### [TASK]
Write the records out exactly, so that no picture remains in the copy.
DATA RECORDS below:
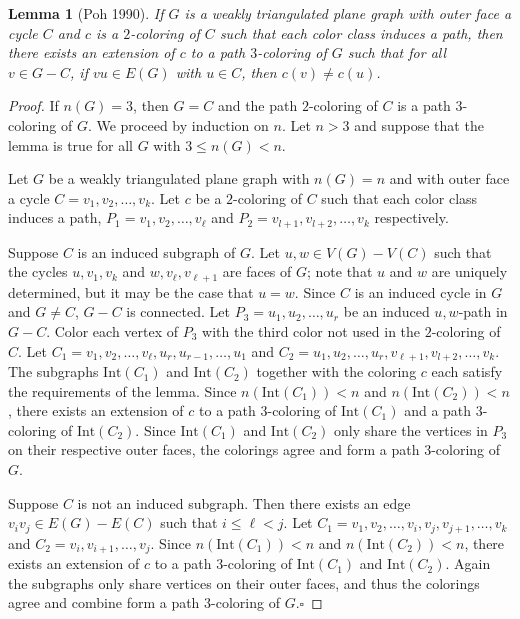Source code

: \documentclass[12pt,letterpaper]{article}
\theoremstyle{plain}
\newtheorem{lemma}{Lemma}[section]           %
\theoremstyle{definition}
\theoremstyle{break}
\newcommand{\ggcqedsymbol}{$\square$}
\newcommand{\ggcqed}{\hbox{}\nobreak\hbox{\quad\ggcqedsymbol}}
\newcommand{\ggcnopf}{\ggcqed}
\begin{document}
\begin{lemma}[Poh 1990]\label{L:planar3c}
If $G$ is a weakly triangulated plane graph with outer face a
cycle $C$ and $c$ is a $2$-coloring of $C$ such
that each color class induces a path, then there exists an extension of
$c$ to a path $3$-coloring of $G$ such that for all $v\in G-C$, if $vu\in
E(G)$ with $u\in C$, then $c(v)\ne c(u)$.
\end{lemma}

\begin{proof}
If $n(G)=3$, then $G=C$ and the path $2$-coloring of $C$ is a path
$3$-coloring of $G$. We proceed by induction on $n$. Let $n>3$ and suppose
that the lemma is true for all $G$ with $3\le n(G)<n$.

Let $G$ be a weakly triangulated plane graph with $n(G)=n$ and with outer face a
cycle $C=v_1,v_2,\ldots, v_k$. Let $c$ be a $2$-coloring of $C$ such
that each color class induces a path, $P_1=v_1,v_2,\ldots, v_\ell$ and
$P_2=v_{l+1},v_{l+2},\ldots, v_k$ respectively.

Suppose $C$ is an induced subgraph of $G$. Let
$u,w\in V(G)-V(C)$ such that the cycles $u,v_1,v_k$ and $w,v_\ell,v_{\ell+1}$
are faces of $G$; note that
$u$ and $w$ are uniquely determined, but it may be the case that $u=w$. Since
$C$ is an induced cycle in $G$ and $G\ne C$, $G-C$ is connected.
Let $P_3=u_1,u_2,\ldots,u_r$ be an induced $u,w$-path in $G-C$.
Color each vertex of $P_3$ with the third color not used in the $2$-coloring of
$C$. Let $C_1=v_1,v_2,\ldots,v_\ell,u_r,u_{r-1},\ldots,u_1$ and
$C_2=u_1,u_2,\ldots,u_r,v_{\ell+1},v_{l+2},\ldots,v_k$. The subgraphs
$\text{Int}(C_1)$ and $\text{Int}(C_2)$ together with the coloring $c$
each satisfy the requirements of the lemma. Since $n(\text{Int}(C_1))<n$
and $n(\text{Int}(C_2))<n$, there exists an extension of $c$ to a path
$3$-coloring of $\text{Int}(C_1)$ and a path $3$-coloring of $\text{Int}(C_2)$.
Since $\text{Int}(C_1)$ and $\text{Int}(C_2)$ only share the vertices in $P_3$
on their respective outer faces, the colorings agree and form a path
$3$-coloring of $G$.

Suppose $C$ is not an induced subgraph. Then there
exists an edge $v_iv_j\in E(G)-E(C)$ such that $i\le \ell < j$. Let
$C_1=v_1,v_2,\ldots,v_i,v_j,v_{j+1},\ldots,v_k$
and $C_2=v_i,v_{i+1},\ldots,v_j$.
Since $n(\text{Int}(C_1))<n$
and $n(\text{Int}(C_2))<n$, there exists an extension of $c$ to a path
$3$-coloring of $\text{Int}(C_1)$ and $\text{Int}(C_2)$. Again
the subgraphs only share vertices on their outer faces, and thus the
colorings agree and combine form a path $3$-coloring of $G$.\ggcnopf
\end{proof}
\end{document}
End of DATA RECORDS.
### [TASK RESPONSE]
Source code

: \documentclass[12pt,letterpaper]{article}
\theoremstyle{plain}
\newtheorem{lemma}{Lemma}[section]           %
\theoremstyle{definition}
\theoremstyle{break}
\newcommand{\ggcqedsymbol}{$\square$}
\newcommand{\ggcqed}{\hbox{}\nobreak\hbox{\quad\ggcqedsymbol}}
\newcommand{\ggcnopf}{\ggcqed}
\begin{document}
\begin{lemma}[Poh 1990]\label{L:planar3c}
If $G$ is a weakly triangulated plane graph with outer face a
cycle $C$ and $c$ is a $2$-coloring of $C$ such
that each color class induces a path, then there exists an extension of
$c$ to a path $3$-coloring of $G$ such that for all $v\in G-C$, if $vu\in
E(G)$ with $u\in C$, then $c(v)\ne c(u)$.
\end{lemma}

\begin{proof}
If $n(G)=3$, then $G=C$ and the path $2$-coloring of $C$ is a path
$3$-coloring of $G$. We proceed by induction on $n$. Let $n>3$ and suppose
that the lemma is true for all $G$ with $3\le n(G)<n$.

Let $G$ be a weakly triangulated plane graph with $n(G)=n$ and with outer face a
cycle $C=v_1,v_2,\ldots, v_k$. Let $c$ be a $2$-coloring of $C$ such
that each color class induces a path, $P_1=v_1,v_2,\ldots, v_\ell$ and
$P_2=v_{l+1},v_{l+2},\ldots, v_k$ respectively.

Suppose $C$ is an induced subgraph of $G$. Let
$u,w\in V(G)-V(C)$ such that the cycles $u,v_1,v_k$ and $w,v_\ell,v_{\ell+1}$
are faces of $G$; note that
$u$ and $w$ are uniquely determined, but it may be the case that $u=w$. Since
$C$ is an induced cycle in $G$ and $G\ne C$, $G-C$ is connected.
Let $P_3=u_1,u_2,\ldots,u_r$ be an induced $u,w$-path in $G-C$.
Color each vertex of $P_3$ with the third color not used in the $2$-coloring of
$C$. Let $C_1=v_1,v_2,\ldots,v_\ell,u_r,u_{r-1},\ldots,u_1$ and
$C_2=u_1,u_2,\ldots,u_r,v_{\ell+1},v_{l+2},\ldots,v_k$. The subgraphs
$\text{Int}(C_1)$ and $\text{Int}(C_2)$ together with the coloring $c$
each satisfy the requirements of the lemma. Since $n(\text{Int}(C_1))<n$
and $n(\text{Int}(C_2))<n$, there exists an extension of $c$ to a path
$3$-coloring of $\text{Int}(C_1)$ and a path $3$-coloring of $\text{Int}(C_2)$.
Since $\text{Int}(C_1)$ and $\text{Int}(C_2)$ only share the vertices in $P_3$
on their respective outer faces, the colorings agree and form a path
$3$-coloring of $G$.

Suppose $C$ is not an induced subgraph. Then there
exists an edge $v_iv_j\in E(G)-E(C)$ such that $i\le \ell < j$. Let
$C_1=v_1,v_2,\ldots,v_i,v_j,v_{j+1},\ldots,v_k$
and $C_2=v_i,v_{i+1},\ldots,v_j$.
Since $n(\text{Int}(C_1))<n$
and $n(\text{Int}(C_2))<n$, there exists an extension of $c$ to a path
$3$-coloring of $\text{Int}(C_1)$ and $\text{Int}(C_2)$. Again
the subgraphs only share vertices on their outer faces, and thus the
colorings agree and combine form a path $3$-coloring of $G$.\ggcnopf
\end{proof}
\end{document}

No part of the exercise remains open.